Frage: BSE, Dioxin, Gammelfleisch – gibt es Situationen für Sie und Ihre Mitarbeiter, in denen Sie morgens lieber nicht zur Arbeit gehen würden?
Prof. Dr. Dr. Andreas Hensel: Krisenprävention ist unser Kerngeschäft und auch die Kommunikation dazu. Insofern schläft hier niemand schlecht. Wenn man ehrlich ist, haben wir in den verschiedenen Bereichen, die wir begleiten, ständig irgendwo eine Krise. Da gibt es immer mal ein Produkt, das gerade inkriminiert wird oder etwas, wo es Grenzwertüberschreitungen gibt. Das nimmt die Öffentlichkeit nicht immer so wahr, aber für die betroffenen Branchen ergeben sich daraus manchmal existenzielle Fragestellungen.
Frage: Hat sich in diesen 20 Jahren etwas verändert in der öffentlichen Wahrnehmung von Krisen?
Hensel: Die Angst des Menschen vor Kontrollverlust ist etwas, wo jeder für sich nach einem archaischen Muster reagiert, beispielsweise durch Kämpfen, Weglaufen oder Totstellen.
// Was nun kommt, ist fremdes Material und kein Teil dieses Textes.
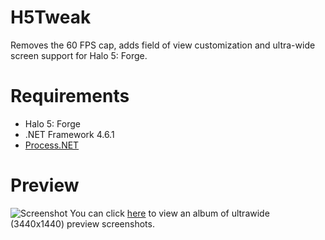 # H5Tweak
Removes the 60 FPS cap, adds field of view customization and ultra-wide screen support for Halo 5: Forge.

# Requirements
* Halo 5: Forge
* .NET Framework 4.6.1
* [Process.NET](https://github.com/lolp1/Process.NET)

# Preview
![Screenshot](https://i.imgur.com/KmDLYKK.jpg)
You can click [here](https://imgur.com/gallery/oSUbC) to view an album of ultrawide (3440x1440) preview screenshots.
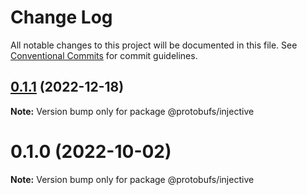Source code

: # Change Log

All notable changes to this project will be documented in this file.
See [Conventional Commits](https://conventionalcommits.org) for commit guidelines.

## [0.1.1](https://github.com/cosmology-tech/proto-registry/compare/@protobufs/injective@0.1.0...@protobufs/injective@0.1.1) (2022-12-18)

**Note:** Version bump only for package @protobufs/injective





# 0.1.0 (2022-10-02)

**Note:** Version bump only for package @protobufs/injective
Das ändert sich nicht. In letzter Konsequenz würde das aber bedeuten, dass man kommunizieren kann, was man möchte, dieser Mechanismus läuft immer ab.
Frage: Zielt Ihr Handeln darauf, dem kritischen Verbraucher Informationen zu geben?
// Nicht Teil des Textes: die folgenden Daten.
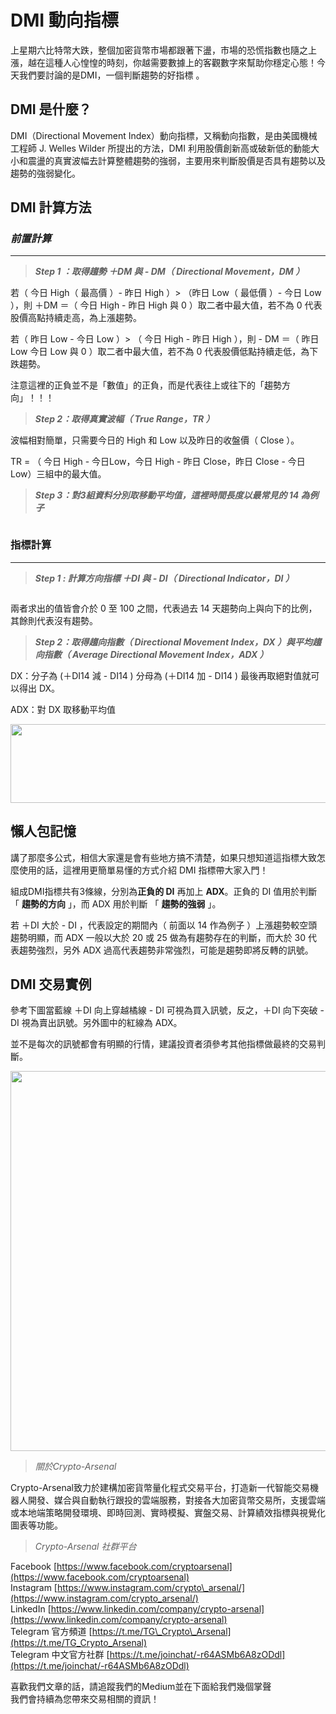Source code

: DMI 動向指標
===========================


上星期六比特幣大跌，整個加密貨幣市場都跟著下盪，市場的恐慌指數也隨之上漲，越在這種人心惶惶的時刻，你越需要數據上的客觀數字來幫助你穩定心態！今天我們要討論的是DMI，一個判斷趨勢的好指標 。

## **DMI 是什麼？**

DMI（Directional Movement Index）動向指標，又稱動向指數，是由美國機械工程師 J. Welles Wilder 所提出的方法，DMI 利用股價創新高或破新低的動能大小和震盪的真實波幅去計算整體趨勢的強弱，主要用來判斷股價是否具有趨勢以及趨勢的強弱變化。

## **DMI 計算方法**

### **_前置計算_**
----------

> **_Step 1 ：取得趨勢 ＋DM 與 - DM（ Directional Movement，DM ）_**

若（ 今日 High（ 最高價 ）- 昨日 High ）> （昨日 Low（ 最低價 ）- 今日 Low ），則 ＋DM ＝（ 今日 High - 昨日 High 與 0 ）取二者中最大值，若不為 0 代表股價高點持續走高，為上漲趨勢。

若（ 昨日 Low - 今日 Low ）> （ 今日 High - 昨日 High ），則 - DM ＝（ 昨日 Low 今日 Low 與 0 ）取二者中最大值，若不為 0 代表股價低點持續走低，為下跌趨勢。

注意這裡的正負並不是「數值」的正負，而是代表往上或往下的「趨勢方向」！！！

> **_Step 2：取得真實波幅（ True Range，TR ）_**

波幅相對簡單，只需要今日的 High 和 Low 以及昨日的收盤價（ Close ）。

TR = （ 今日 High - 今日Low，今日 High - 昨日 Close，昨日 Close - 今日Low）三組中的最大值。

> **_Step 3：對3組資料分別取移動平均值，這裡時間長度以最常見的 14 為例子_**

<img alt="" class="ef es eo ex w" src="https://miro.medium.com/max/522/1*xXIdhVzlgF4mIcK-sXWPlQ.png" sizes="560px" role="presentation"/>

### **指標計算**
--------

> **_Step 1 : 計算方向指標 ＋DI 與 - DI（ Directional Indicator，DI ）_**

<img alt="" class="ef es eo ex w" src="https://miro.medium.com/max/570/1*sqkAXHS66LSfnfDdv_J28A.png" sizes="386px" role="presentation"/>

兩者求出的值皆會介於 0 至 100 之間，代表過去 14 天趨勢向上與向下的比例，其餘則代表沒有趨勢。

> **_Step 2：取得趨向指數（ Directional Movement Index，DX ）與平均趨向指數（ Average Directional Movement Index，ADX ）_**

DX：分子為 (＋DI14 減 - DI14 ) 分母為 (＋DI14 加 - DI14 ) 最後再取絕對值就可以得出 DX。

ADX：對 DX 取移動平均值

<img alt="" class="ef es eo ex w" src="https://miro.medium.com/max/1080/1*UD6CqMd696tO4QxH8AZbiQ.png" width="540" height="126" sizes="540px" role="presentation"/>

## **懶人包記憶**

講了那麼多公式，相信大家還是會有些地方搞不清楚，如果只想知道這指標大致怎麼使用的話，這裡用更簡單易懂的方式介紹 DMI 指標帶大家入門！

組成DMI指標共有3條線，分別為**正負的 DI** 再加上 **ADX**。正負的 DI 值用於判斷「 **趨勢的方向** 」，而 ADX 用於判斷 「 **趨勢的強弱** 」。

若 ＋DI 大於 - DI ，代表設定的期間內（ 前面以 14 作為例子 ）上漲趨勢較空頭趨勢明顯，而 ADX 一般以大於 20 或 25 做為有趨勢存在的判斷，而大於 30 代表趨勢強烈，另外 ADX 過高代表趨勢非常強烈，可能是趨勢即將反轉的訊號。

## **DMI 交易實例**

參考下圖當藍線 ＋DI 向上穿越橘線 - DI 可視為買入訊號，反之，＋DI 向下突破 - DI 視為賣出訊號。另外圖中的紅線為 ADX。

並不是每次的訊號都會有明顯的行情，建議投資者須參考其他指標做最終的交易判斷。

<img alt="" class="ef es eo ex w" src="https://miro.medium.com/max/1400/0*XZaCVV-4Aiqu80qz" width="700" height="608" sizes="700px" role="presentation"/>

> _關於Crypto-Arsenal_

Crypto-Arsenal致力於建構加密貨幣量化程式交易平台，打造新一代智能交易機器人開發、媒合與自動執行跟投的雲端服務，對接各大加密貨幣交易所，支援雲端或本地端策略開發環境、即時回測、實時模擬、實盤交易、計算績效指標與視覺化圖表等功能。

> _Crypto-Arsenal 社群平台_

Facebook [https://www.facebook.com/cryptoarsenal](https://www.facebook.com/cryptoarsenal)  
Instagram [https://www.instagram.com/crypto\_arsenal/](https://www.instagram.com/crypto_arsenal/)  
LinkedIn [https://www.linkedin.com/company/crypto-arsenal](https://www.linkedin.com/company/crypto-arsenal)  
Telegram 官方頻道 [https://t.me/TG\_Crypto\_Arsenal](https://t.me/TG_Crypto_Arsenal)  
Telegram 中文官方社群 [https://t.me/joinchat/-r64ASMb6A8zODdl](https://t.me/joinchat/-r64ASMb6A8zODdl)

喜歡我們文章的話，請追蹤我們的Medium並在下面給我們幾個掌聲  
我們會持續為您帶來交易相關的資訊！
Hensel: Darüber können wir eine ewige Diskussion führen. Mittelbar nutzt alles, was wir tun, dem Verbraucher. Unmittelbar ist unser Kerngeschäft die Politikberatung. Wir haben fast 20 nationale Referenzlaboratorien für Routinen, die dazu dienen, die Fragen der Politik zu beantworten. Diese Aufgabe hat der Bundestag in unser Stammbuch geschrieben aus der Erfahrung der BSE-Krise, in der die Politik Informationen bewusst zurückgehalten hat, die man als Bürger gern hätte wissen wollen. In einem solchen Fall liegt es in unserer Verantwortung, egal was die Politik dann sagt, frei genug zu sein, eine entsprechende Kommunikation zu machen, und wir werden dafür auch nicht bestraft. Das ist eine mutige Ermächtigung mit einem großen Vertrauensvorschuss. Und dem fühlen wir uns natürlich verpflichtet.
Frage: Welche Rolle spielt dabei die Zusammenarbeit mit Institutionen wie QS?
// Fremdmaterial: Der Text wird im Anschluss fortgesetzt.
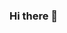 ### Hi there 👋


<!--
**k2h2j3/k2h2j3** is a ✨ _special_ ✨ repository because its `README.md` (this file) appears on your GitHub profile.

Here are some ideas to get you started:

[![Solved.ac Profile](http://mazassumnida.wtf/api/v2/generate_badge?boj=k2h2j3)](https://solved.ac/k2h2j3/)

![Top Langs](https://github-readme-stats.vercel.app/api/top-langs/?username=k2h2j3&layout=compact&theme=dark)

![K-Junyyy's GitHub stats](https://github-readme-stats.vercel.app/api?username=k2h2j3&show_icons=true&theme=highcontrast)

- 🔭 I’m currently working on ...
- 🌱 I’m currently learning ...
- 👯 I’m looking to collaborate on ...
- 🤔 I’m looking for help with ...
- 💬 Ask me about ...
- 📫 How to reach me: ...
- 😄 Pronouns: ...
- ⚡ Fun fact: ...
-->
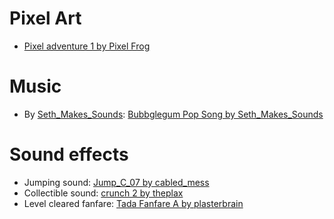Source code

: # Pixel Art

- [Pixel adventure 1 by Pixel Frog](https://pixelfrog-assets.itch.io/pixel-adventure-1)

# Music

- By [Seth_Makes_Sounds](https://freesound.org/people/Seth_Makes_Sounds): [Bubbglegum Pop Song by Seth_Makes_Sounds](https://freesound.org/people/Seth_Makes_Sounds/sounds/686610/)

# Sound effects

- Jumping sound: [Jump_C_07 by cabled_mess](https://freesound.org/people/cabled_mess/sounds/350900/)
- Collectible sound: [crunch 2 by theplax](https://freesound.org/people/theplax/sounds/608646/)
- Level cleared fanfare: [Tada Fanfare A by plasterbrain](https://freesound.org/people/plasterbrain/sounds/397355/)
Hensel: Die Sicherheit von Lebensmitteln liegt in der Hand derjenigen, die sie herstellen oder vertreiben. Das ist die moderne Art, für Lebensmittelsicherheit zu sorgen. QS hat sich gegründet mit der richtigen Idee, dass es schön wäre, wenn man sich in einer hochkomplexen Lieferkette vom Erzeuger bis zum Handel gegenseitig vertrauen könnte. Man sieht heute, dass das gut funktionieren kann in der Privatwirtschaft, wenn es gut organisiert ist. QS ist mit seiner Struktur sehr hilfreich für das System der Lebensmittelsicherheit. Das gibt es in anderen Ländern so nicht. Man müsste das einmal erforschen, aber augenscheinlich ist es so, dass dadurch, dass sich die gesamte Wirtschaft verpflichtet und nicht nur einzelne Unternehmer, die gesamte Prozesskette gemeinsam dafür sorgt, dass das Sicherheitsniveau steigt. Das ist in den letzten 20 Jahren deutlich erkennbar so. Man sieht auch, dass QS sich entwickelt, größer und standardisierter wird, und das trägt zur allgemeinen Lebensmittelsicherheit bei. Die Zahl der echten Krisen ist in den letzten 20 Jahren ja auch deutlich gesunken, auch wenn man das medial anders wahrnimmt.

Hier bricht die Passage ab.